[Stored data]
____________

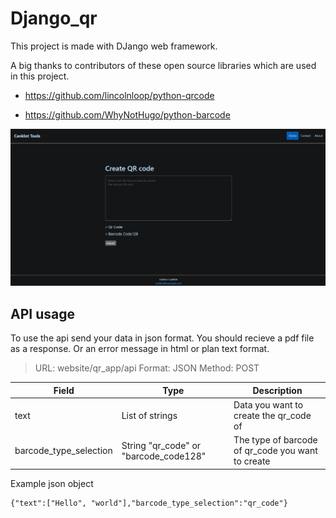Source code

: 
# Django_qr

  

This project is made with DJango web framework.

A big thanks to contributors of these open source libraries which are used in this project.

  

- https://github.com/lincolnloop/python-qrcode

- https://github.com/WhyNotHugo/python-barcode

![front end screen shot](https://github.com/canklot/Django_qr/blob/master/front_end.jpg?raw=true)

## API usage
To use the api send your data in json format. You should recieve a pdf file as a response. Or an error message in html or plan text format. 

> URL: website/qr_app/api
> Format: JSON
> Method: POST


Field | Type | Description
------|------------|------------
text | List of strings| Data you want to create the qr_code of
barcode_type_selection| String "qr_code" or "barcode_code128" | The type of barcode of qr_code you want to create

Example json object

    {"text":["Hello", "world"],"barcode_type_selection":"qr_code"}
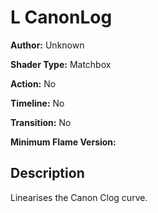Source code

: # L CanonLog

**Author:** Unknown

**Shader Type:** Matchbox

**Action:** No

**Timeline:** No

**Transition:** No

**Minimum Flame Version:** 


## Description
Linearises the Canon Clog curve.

____________

WHAT IS EXPECTED: Because only the text is wanted, repeat all the entries exactly and leave out the pictures.

REPLY TO THE EXERCISE:
Source code

: 
# Django_qr

  

This project is made with DJango web framework.

A big thanks to contributors of these open source libraries which are used in this project.

  

- https://github.com/lincolnloop/python-qrcode

- https://github.com/WhyNotHugo/python-barcode

![front end screen shot](https://github.com/canklot/Django_qr/blob/master/front_end.jpg?raw=true)

## API usage
To use the api send your data in json format. You should recieve a pdf file as a response. Or an error message in html or plan text format. 

> URL: website/qr_app/api
> Format: JSON
> Method: POST


Field | Type | Description
------|------------|------------
text | List of strings| Data you want to create the qr_code of
barcode_type_selection| String "qr_code" or "barcode_code128" | The type of barcode of qr_code you want to create

Example json object

    {"text":["Hello", "world"],"barcode_type_selection":"qr_code"}
Source code

: # L CanonLog

**Author:** Unknown

**Shader Type:** Matchbox

**Action:** No

**Timeline:** No

**Transition:** No

**Minimum Flame Version:** 


## Description
Linearises the Canon Clog curve.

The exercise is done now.